Donald Sterling suggested he would win his antitrust lawsuit against the NBA and commissioner Adam Silver and be awarded "$9 billion [in damages] from them for what they did."
"There's no ego involved here. There's tremendous opportunity," he said, referencing the boom in media-rights prices. "All I ask is to be patient for another two years and see what this trust does."
Afterward, attorneys on both sides hailed it as a victory for their client.
"The doctors are absolutely correct in their conclusions. You can't help but feel a little sympathy for the man because he clearly is not working with all of his faculties," Ballmer lawyer Adam Streisand said, saying he was unable to testify today "in any kind of competent way."
"I've seen a lot of people who have had cognitive decline and what they do is textbook. It's a defensive mechanism. He doesn't understand the questions, he can't remember the facts. What he does is he becomes combative. He starts making speeches. Then he can't remember his canned speeches, his outbursts. That's just what happens with people who have this kind of cognitive decline and are suffering from Alzheimer's."
Samini had an entirely different take, saying he "did an excellent job on the stand" and joking, "of all the lawyers that were in the room today, if I needed a lawyer, I'd hire him."
Samini said Sterling's combative nature has always been a part of his personality, and many of his jabs at Fields -- telling him to speak up, insulting his questions and repeatedly asking his name and qualifications -- were because of Fields' reputation.
"He knew that Bert Fields was going to be questioning him and found it somewhat insulting that Mr. Fields made comments to the media suggesting that he was going to make him cry after that," Samini said.

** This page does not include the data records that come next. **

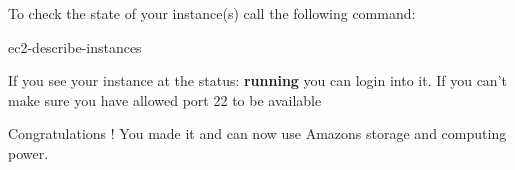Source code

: To check the state of your instance(s) call the following command:

\begin{Command}{10cm}
ec2-describe-instances
\end{Command}

If you see your instance at the status: \textbf{running} you can login
into it. If you can't make sure you have allowed port 22 to be available


Congratulations ! You made it and can now use Amazons storage and
computing power.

"This is the mistake you guys are making. You think he showed up here and put on a show. That's our client. That's been our client for many, many years. He didn't go to bed last night and say, 'I'm going to show up and be this guy.' He came here, he gave his testimony. I think it was sincere, I think it was truthful. I don't think it can be given any other way.
"Of course it's subject to interpretation. I didn't see it as rambling. I saw it as there were things he wanted to communicate and get out and I think he did them pretty effectively."
Sterling will resume his testimony Wednesday afternoon.